_Task to carry out_
Up to and including the line containing "- **Primary:** Purple/Pink Gradient", set down each line of the entries below exactly, starting from the first, and leave out the rest.

_Given data_
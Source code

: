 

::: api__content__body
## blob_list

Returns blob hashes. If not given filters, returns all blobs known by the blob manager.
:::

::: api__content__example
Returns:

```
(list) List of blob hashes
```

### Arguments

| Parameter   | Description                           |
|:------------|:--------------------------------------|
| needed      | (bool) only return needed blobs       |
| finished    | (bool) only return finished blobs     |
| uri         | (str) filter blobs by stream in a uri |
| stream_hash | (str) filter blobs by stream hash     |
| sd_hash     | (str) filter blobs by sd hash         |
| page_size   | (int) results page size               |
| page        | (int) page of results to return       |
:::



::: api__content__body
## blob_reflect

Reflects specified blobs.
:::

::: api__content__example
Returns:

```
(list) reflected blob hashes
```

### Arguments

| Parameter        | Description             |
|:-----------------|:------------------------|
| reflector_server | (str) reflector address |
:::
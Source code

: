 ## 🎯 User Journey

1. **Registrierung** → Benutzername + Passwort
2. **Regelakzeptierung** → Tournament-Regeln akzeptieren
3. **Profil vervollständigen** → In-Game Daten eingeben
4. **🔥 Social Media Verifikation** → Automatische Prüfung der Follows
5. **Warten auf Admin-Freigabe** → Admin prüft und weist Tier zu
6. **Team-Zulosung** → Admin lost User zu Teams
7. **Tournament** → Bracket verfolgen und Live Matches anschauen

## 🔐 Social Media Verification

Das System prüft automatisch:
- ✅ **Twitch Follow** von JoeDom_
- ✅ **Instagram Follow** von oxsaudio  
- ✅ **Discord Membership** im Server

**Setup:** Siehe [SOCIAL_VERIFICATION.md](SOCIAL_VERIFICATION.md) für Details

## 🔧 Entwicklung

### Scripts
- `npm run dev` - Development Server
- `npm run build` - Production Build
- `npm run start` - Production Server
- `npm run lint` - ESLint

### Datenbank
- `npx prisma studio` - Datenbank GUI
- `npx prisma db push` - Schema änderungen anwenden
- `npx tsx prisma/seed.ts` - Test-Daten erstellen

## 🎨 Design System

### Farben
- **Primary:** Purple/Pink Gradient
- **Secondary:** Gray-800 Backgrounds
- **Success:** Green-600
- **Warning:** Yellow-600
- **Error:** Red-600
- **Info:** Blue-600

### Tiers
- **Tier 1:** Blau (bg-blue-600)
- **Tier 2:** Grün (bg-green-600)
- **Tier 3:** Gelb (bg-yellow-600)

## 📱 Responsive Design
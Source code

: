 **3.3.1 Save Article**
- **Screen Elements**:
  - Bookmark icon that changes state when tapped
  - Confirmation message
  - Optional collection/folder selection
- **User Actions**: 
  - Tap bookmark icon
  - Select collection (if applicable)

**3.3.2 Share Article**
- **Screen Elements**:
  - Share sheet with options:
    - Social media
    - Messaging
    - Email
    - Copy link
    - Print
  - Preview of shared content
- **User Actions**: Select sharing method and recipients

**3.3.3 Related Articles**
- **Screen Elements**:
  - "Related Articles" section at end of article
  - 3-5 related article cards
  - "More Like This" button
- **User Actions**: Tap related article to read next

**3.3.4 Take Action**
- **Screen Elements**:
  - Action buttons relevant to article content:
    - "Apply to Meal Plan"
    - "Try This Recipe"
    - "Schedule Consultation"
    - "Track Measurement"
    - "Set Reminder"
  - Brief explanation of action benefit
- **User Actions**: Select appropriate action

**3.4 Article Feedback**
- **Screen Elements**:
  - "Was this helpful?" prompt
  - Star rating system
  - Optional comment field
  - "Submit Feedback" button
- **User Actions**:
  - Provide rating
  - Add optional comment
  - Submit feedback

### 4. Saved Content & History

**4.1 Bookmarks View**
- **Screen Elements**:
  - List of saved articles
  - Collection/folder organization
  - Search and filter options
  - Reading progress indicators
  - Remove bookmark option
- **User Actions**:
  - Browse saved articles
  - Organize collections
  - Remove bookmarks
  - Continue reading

_Exercise response_
Source code

: 

::: api__content__body
## blob_list

Returns blob hashes. If not given filters, returns all blobs known by the blob manager.
:::

::: api__content__example
Returns:

```
(list) List of blob hashes
```

### Arguments

| Parameter   | Description                           |
|:------------|:--------------------------------------|
| needed      | (bool) only return needed blobs       |
| finished    | (bool) only return finished blobs     |
| uri         | (str) filter blobs by stream in a uri |
| stream_hash | (str) filter blobs by stream hash     |
| sd_hash     | (str) filter blobs by sd hash         |
| page_size   | (int) results page size               |
| page        | (int) page of results to return       |
:::



::: api__content__body
## blob_reflect

Reflects specified blobs.
:::

::: api__content__example
Returns:

```
(list) reflected blob hashes
```

### Arguments

| Parameter        | Description             |
|:-----------------|:------------------------|
| reflector_server | (str) reflector address |
:::
Source code

: ## 🎯 User Journey

1. **Registrierung** → Benutzername + Passwort
2. **Regelakzeptierung** → Tournament-Regeln akzeptieren
3. **Profil vervollständigen** → In-Game Daten eingeben
4. **🔥 Social Media Verifikation** → Automatische Prüfung der Follows
5. **Warten auf Admin-Freigabe** → Admin prüft und weist Tier zu
6. **Team-Zulosung** → Admin lost User zu Teams
7. **Tournament** → Bracket verfolgen und Live Matches anschauen

## 🔐 Social Media Verification

Das System prüft automatisch:
- ✅ **Twitch Follow** von JoeDom_
- ✅ **Instagram Follow** von oxsaudio  
- ✅ **Discord Membership** im Server

**Setup:** Siehe [SOCIAL_VERIFICATION.md](SOCIAL_VERIFICATION.md) für Details

## 🔧 Entwicklung

### Scripts
- `npm run dev` - Development Server
- `npm run build` - Production Build
- `npm run start` - Production Server
- `npm run lint` - ESLint

### Datenbank
- `npx prisma studio` - Datenbank GUI
- `npx prisma db push` - Schema änderungen anwenden
- `npx tsx prisma/seed.ts` - Test-Daten erstellen

## 🎨 Design System

### Farben
- **Primary:** Purple/Pink Gradient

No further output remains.